0

I have the following html I am trying to parse into objects in Java using jsoup.

I'm trying to traverse the elements and extract all "Class" as objects to generate timetable data. Each "Class" has a time, location, lecturer and description and so on, but that is not the issue. All elements are of class tt_details. Each day does not have a specific parent to child relationship, however I can extract the days involved using Elements dayNames = content.getElementsByClass("tt_day");

Each day can have a different number of "Classes" per day as you can see Monday has 3 "Classes" and tuesday has, so a normal loop structure won't work. How can I achieve this?

<div class='tt_details'>
    <div class='tt_day'>Mon</div>
</div>
<div class='tt_details'>
    <div class='tt_timeslot'>11:00 - 13:00
        <div class='tt_day_small'> (Mon)</div>
    </div>
    <div class='tt_detail'>Internet of Things<br/>E1010 - MAC Lab <br/></div>
    <div class='tt_lecturer'>Loftus, M</div>
</div>
<div class='tt_details'>
    <div class='tt_timeslot'>13:00 - 14:00
        <div class='tt_day_small'> (Mon)</div>
    </div>
    <div class='tt_detail'>Computer Systems & Networking<br/>A0004 - Tiered Lecture Theatre (132) <br/></div>
    <div class='tt_lecturer'>Lang, D</div>
</div>
<div class='tt_details'>
    <div class='tt_timeslot'>16:00 - 18:00
        <div class='tt_day_small'> (Mon)</div>
    </div>
    <div class='tt_detail'>Intro.to Programming L8<br/>D2005 - Computer Laboratory (32) <br/></div>
    <div class='tt_lecturer'>Kinsella,V</div>
</div>
<div class='tt_details'>
    <div class='tt_day'>Tue</div>
</div>
<div class='tt_details'>
    <div class='tt_timeslot'>09:00 - 10:00
        <div class='tt_day_small'> (Tue)</div>
    </div>
    <div class='tt_detail'>Mathematics 2<br/>A0004 - Tiered Lecture Theatre (132) <br/></div>
    <div class='tt_lecturer'>O'Regan,D</div>
</div>
<div class='tt_details'>
    <div class='tt_timeslot'>10:00 - 11:00
        <div class='tt_day_small'> (Tue)</div>
    </div>
    <div class='tt_detail'>Mathematics 2<br/>E0017 - Tiered Classroom (106) <br/></div>
    <div class='tt_lecturer'>O'Regan,D</div>
</div>
<div class='tt_details'>
    <div class='tt_timeslot'>11:00 - 12:00
        <div class='tt_day_small'> (Tue)</div>
    </div>
    <div class='tt_detail'>Intro to Programming<br/>A0006 - Tiered Lecture Theatre (152) <br/></div>
    <div class='tt_lecturer'>Kinsella,V</div>
</div>
<div class='tt_details'>
    <div class='tt_timeslot'>16:00 - 17:00
        <div class='tt_day_small'> (Tue)</div>
    </div>
    <div class='tt_detail'>Computer Systems & Networking<br/>A0006 - Tiered Lecture Theatre (152) <br/></div>
    <div class='tt_lecturer'>Lang, D</div>
</div>
3
  • Can you use jQuery with your project?
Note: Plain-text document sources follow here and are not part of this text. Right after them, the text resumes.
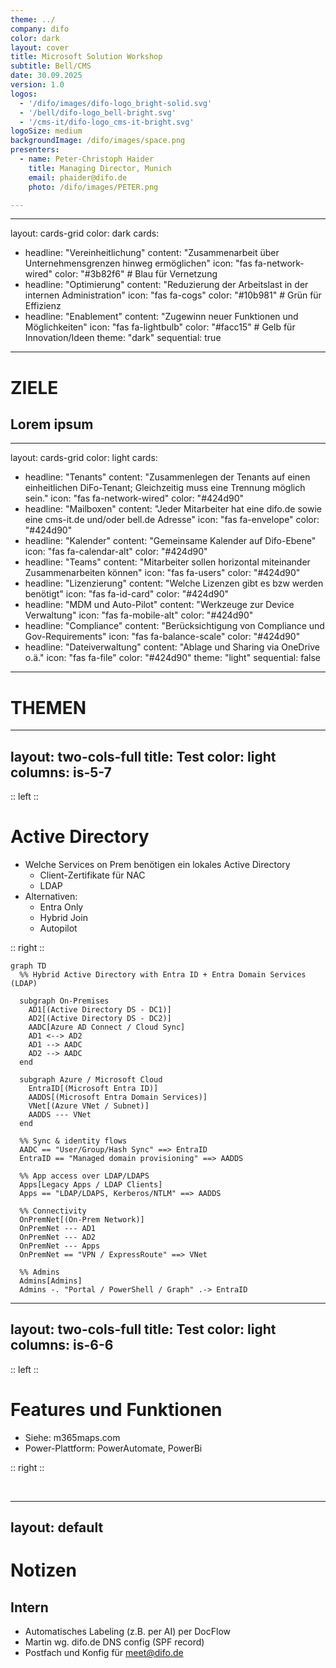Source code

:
 ```yaml
---
theme: ../
company: difo
color: dark
layout: cover
title: Microsoft Solution Workshop
subtitle: Bell/CMS
date: 30.09.2025
version: 1.0
logos:
  - '/difo/images/difo-logo_bright-solid.svg'
  - '/bell/difo-logo_bell-bright.svg'
  - '/cms-it/difo-logo_cms-it-bright.svg'
logoSize: medium
backgroundImage: /difo/images/space.png
presenters:
  - name: Peter-Christoph Haider
    title: Managing Director, Munich
    email: phaider@difo.de
    photo: /difo/images/PETER.png

---
```



---
layout: cards-grid
color: dark
cards:
  - headline: "Vereinheitlichung"
    content: "Zusammenarbeit über Unternehmensgrenzen hinweg ermöglichen"
    icon: "fas fa-network-wired"
    color: "#3b82f6" # Blau für Vernetzung
  - headline: "Optimierung"
    content: "Reduzierung der Arbeitslast in der internen Administration"
    icon: "fas fa-cogs"
    color: "#10b981" # Grün für Effizienz
  - headline: "Enablement"
    content: "Zugewinn neuer Funktionen und Möglichkeiten"
    icon: "fas fa-lightbulb"
    color: "#facc15" # Gelb für Innovation/Ideen
theme: "dark"
sequential: true
---

# ZIELE
## Lorem ipsum

---
layout: cards-grid
color: light
cards:
  - headline: "Tenants"
    content: "Zusammenlegen der Tenants auf einen einheitlichen DiFo-Tenant; Gleichzeitig muss eine Trennung möglich sein."
    icon: "fas fa-network-wired"
    color: "#424d90"
  - headline: "Mailboxen"
    content: "Jeder Mitarbeiter hat eine difo.de sowie eine cms-it.de und/oder bell.de Adresse"
    icon: "fas fa-envelope"
    color: "#424d90"
  - headline: "Kalender"
    content: "Gemeinsame Kalender auf Difo-Ebene"
    icon: "fas fa-calendar-alt"
    color: "#424d90"
  - headline: "Teams"
    content: "Mitarbeiter sollen horizontal miteinander Zusammenarbeiten können"
    icon: "fas fa-users"
    color: "#424d90"
  - headline: "Lizenzierung"
    content: "Welche Lizenzen gibt es bzw werden benötigt"
    icon: "fas fa-id-card"
    color: "#424d90"
  - headline: "MDM und Auto-Pilot"
    content: "Werkzeuge zur Device Verwaltung"
    icon: "fas fa-mobile-alt"
    color: "#424d90"
  - headline: "Compliance"
    content: "Berücksichtigung von Compliance und Gov-Requirements"
    icon: "fas fa-balance-scale"
    color: "#424d90"
  - headline: "Dateiverwaltung"
    content: "Ablage und Sharing via OneDrive o.ä."
    icon: "fas fa-file"
    color: "#424d90"
theme: "light"
sequential: false
---

# THEMEN

---
layout: two-cols-full
title: Test
color: light
columns: is-5-7
---

:: left ::

# Active Directory

- Welche Services on Prem benötigen ein lokales Active Directory
  - Client-Zertifikate für NAC
  - LDAP
- Alternativen:
  - Entra Only
  - Hybrid Join
  - Autopilot

:: right ::

```mermaid
graph TD
  %% Hybrid Active Directory with Entra ID + Entra Domain Services (LDAP)

  subgraph On-Premises
    AD1[(Active Directory DS - DC1)]
    AD2[(Active Directory DS - DC2)]
    AADC[Azure AD Connect / Cloud Sync]
    AD1 <--> AD2
    AD1 --> AADC
    AD2 --> AADC
  end

  subgraph Azure / Microsoft Cloud
    EntraID[(Microsoft Entra ID)]
    AADDS[(Microsoft Entra Domain Services)]
    VNet[(Azure VNet / Subnet)]
    AADDS --- VNet
  end

  %% Sync & identity flows
  AADC == "User/Group/Hash Sync" ==> EntraID
  EntraID == "Managed domain provisioning" ==> AADDS

  %% App access over LDAP/LDAPS
  Apps[Legacy Apps / LDAP Clients]
  Apps == "LDAP/LDAPS, Kerberos/NTLM" ==> AADDS

  %% Connectivity
  OnPremNet[(On-Prem Network)]
  OnPremNet --- AD1
  OnPremNet --- AD2
  OnPremNet --- Apps
  OnPremNet == "VPN / ExpressRoute" ==> VNet

  %% Admins
  Admins[Admins]
  Admins -. "Portal / PowerShell / Graph" .-> EntraID
```

---
layout: two-cols-full
title: Test
color: light
columns: is-6-6
---

:: left ::

# Features und Funktionen

* Siehe: m365maps.com
* Power-Plattform: PowerAutomate, PowerBi

:: right ::


<img src="/share/Depositphotos_634424958_XL.jpg" class="h-full w-full object-cover" alt="" />

<img src="/share/Depositphotos_664214602_XL.jpg" class="h-full w-full object-cover" alt="" />

---
layout: default
---

# Notizen
## Intern

* Automatisches Labeling (z.B. per AI) per DocFlow
* Martin wg. difo.de DNS config (SPF record)
* Postfach und Konfig für meet@difo.de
This would make it much, much easier. Commented Feb 10, 2016 at 18:16
  • html is like an XML so you can create Object with xml annotation and use Mashal and unMarshal Commented Feb 10, 2016 at 18:24
  • Its a scraper to feed an android app, so I'm not using any jQuery Commented Feb 10, 2016 at 18:28

3 Answers 3

2

Something like this could help:

String html = ""
        +"<div class='tt_details'>"
        +"    <div class='tt_day'>Mon</div>"
        +"</div>"
        +"<div class='tt_details'>"
        +"    <div class='tt_timeslot'>11:00 - 13:00"
        +"        <div class='tt_day_small'> (Mon)</div>"
        +"    </div>"
        +"    <div class='tt_detail'>Internet of Things<br/>E1010 - MAC Lab <br/></div>"
        +"    <div class='tt_lecturer'>Loftus, M</div>"
        +"</div>"
        +"<div class='tt_details'>"
        +"    <div class='tt_timeslot'>13:00 - 14:00"
        +"        <div class='tt_day_small'> (Mon)</div>"
        +"    </div>"
        +"    <div class='tt_detail'>Computer Systems & Networking<br/>A0004 - Tiered Lecture Theatre (132) <br/></div>"
        +"    <div class='tt_lecturer'>Lang, D</div>"
        +"</div>"
        +"<div class='tt_details'>"
        +"    <div class='tt_timeslot'>16:00 - 18:00"
        +"        <div class='tt_day_small'> (Mon)</div>"
        +"    </div>"
        +"    <div class='tt_detail'>Intro.to Programming L8<br/>D2005 - Computer Laboratory (32) <br/></div>"
        +"    <div class='tt_lecturer'>Kinsella,V</div>"
        +"</div>"
        +"<div class='tt_details'>"
        +"    <div class='tt_day'>Tue</div>"
        +"</div>"
        +"<div class='tt_details'>"
        +"    <div class='tt_timeslot'>09:00 - 10:00"
        +"        <div class='tt_day_small'> (Tue)</div>"
        +"    </div>"
        +"    <div class='tt_detail'>Mathematics 2<br/>A0004 - Tiered Lecture Theatre (132) <br/></div>"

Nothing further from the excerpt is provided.